Closed evgdol closed 1 year ago
Hi @evgdol ,
I found a limitation in PDI Carte server. Transformation run ID is not returned by the Carte server, so is required to ask the status and logs by transformation name. I guess that, as you are running both transformations concurrently, you are getting logs from just the second transformation run.
My recommendation is, wrap that transformations inside a Job, and always use CarteJobOperator
.
I'll check if this can be mitigated somehow, but the error will always be possible because of concurrency.
@evgdol Can you update the plugin and try to run again, please?
Hi @piffall,
Unfortunately, this was not helpful
Hi @evgdol , I have one question. Are you running both transformations in parallel?
Yes. The full data flow in one transformation does not work because of memory issue (the original transformation is hard). But if split the flow to ranges and run the transformation by these ranges in parallel, it works fine.

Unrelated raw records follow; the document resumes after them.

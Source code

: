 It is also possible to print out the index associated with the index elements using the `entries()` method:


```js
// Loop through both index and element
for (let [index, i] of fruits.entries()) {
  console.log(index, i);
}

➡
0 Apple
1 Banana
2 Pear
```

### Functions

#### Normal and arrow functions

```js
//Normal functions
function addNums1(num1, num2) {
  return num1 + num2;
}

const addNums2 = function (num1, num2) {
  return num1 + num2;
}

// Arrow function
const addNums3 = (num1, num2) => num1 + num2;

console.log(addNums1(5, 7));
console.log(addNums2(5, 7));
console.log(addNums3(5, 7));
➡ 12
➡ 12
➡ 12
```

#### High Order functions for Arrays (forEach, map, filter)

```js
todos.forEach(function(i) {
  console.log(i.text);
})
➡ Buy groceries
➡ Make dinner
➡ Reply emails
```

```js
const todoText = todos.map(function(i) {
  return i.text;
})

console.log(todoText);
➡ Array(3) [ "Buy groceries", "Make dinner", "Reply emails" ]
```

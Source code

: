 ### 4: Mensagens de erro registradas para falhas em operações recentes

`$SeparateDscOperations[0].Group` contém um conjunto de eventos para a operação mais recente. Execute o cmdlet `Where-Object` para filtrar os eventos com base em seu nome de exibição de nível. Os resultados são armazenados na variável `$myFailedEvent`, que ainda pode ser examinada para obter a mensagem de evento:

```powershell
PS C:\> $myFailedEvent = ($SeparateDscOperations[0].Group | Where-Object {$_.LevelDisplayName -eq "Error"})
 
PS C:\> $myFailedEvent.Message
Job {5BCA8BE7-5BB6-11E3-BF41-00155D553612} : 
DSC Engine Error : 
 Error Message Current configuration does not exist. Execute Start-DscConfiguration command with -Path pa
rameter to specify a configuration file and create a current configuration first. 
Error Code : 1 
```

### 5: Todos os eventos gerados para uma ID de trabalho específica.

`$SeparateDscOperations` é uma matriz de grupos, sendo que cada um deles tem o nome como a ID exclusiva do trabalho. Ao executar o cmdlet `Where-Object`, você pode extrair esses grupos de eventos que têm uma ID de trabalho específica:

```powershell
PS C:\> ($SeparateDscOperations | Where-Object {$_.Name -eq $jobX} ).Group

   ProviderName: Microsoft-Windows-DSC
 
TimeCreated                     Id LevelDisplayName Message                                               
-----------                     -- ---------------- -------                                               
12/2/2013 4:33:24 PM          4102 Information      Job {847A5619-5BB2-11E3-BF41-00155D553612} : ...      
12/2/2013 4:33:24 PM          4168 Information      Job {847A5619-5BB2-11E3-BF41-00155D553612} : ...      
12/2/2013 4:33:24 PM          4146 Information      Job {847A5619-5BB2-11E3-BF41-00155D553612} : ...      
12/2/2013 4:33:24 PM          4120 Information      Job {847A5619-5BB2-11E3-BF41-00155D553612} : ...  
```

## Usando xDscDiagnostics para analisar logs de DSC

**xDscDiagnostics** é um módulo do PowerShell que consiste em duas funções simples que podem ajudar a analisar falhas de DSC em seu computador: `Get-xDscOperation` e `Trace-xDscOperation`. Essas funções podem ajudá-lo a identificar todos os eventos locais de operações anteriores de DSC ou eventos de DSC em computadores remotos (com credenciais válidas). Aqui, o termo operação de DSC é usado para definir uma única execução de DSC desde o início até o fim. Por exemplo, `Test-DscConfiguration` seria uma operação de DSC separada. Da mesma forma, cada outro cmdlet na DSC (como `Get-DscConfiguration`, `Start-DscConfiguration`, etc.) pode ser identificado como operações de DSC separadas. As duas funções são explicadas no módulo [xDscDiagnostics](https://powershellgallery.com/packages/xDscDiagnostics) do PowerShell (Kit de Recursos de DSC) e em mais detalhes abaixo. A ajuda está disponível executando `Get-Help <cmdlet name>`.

Ok @evgdol . I recommend you to use those transformations inside a Job, and run using CarteJobOperator
. That will work, because ID is returned correctly.
Hi @piffall,
Thank you. Inside job it works properly.
Scenario:
I have a transformation that should be run several times according to previous step results. I am using expand_kwargs feature to do this. Simplified example:
t1 = CarteTransOperator.partial( task_id='tst_trans_params', pdi_conn_id='pentaho', trans='/public/test/tr_tst_input_params' ).expand_kwargs([{"params": {"PARAM": 1}},{"params": {"PARAM": 2}}])
The transformation tr_tst_input_params just outputps the input parameter into the log.Result:
All works fine. But the log for both map indexes gathers from the last parameter value only
On Pentaho side:
Expected result:
Log should be valid
Environment
Airflow 2.5.1 + Python 3.10 + Pentaho server CE 8.0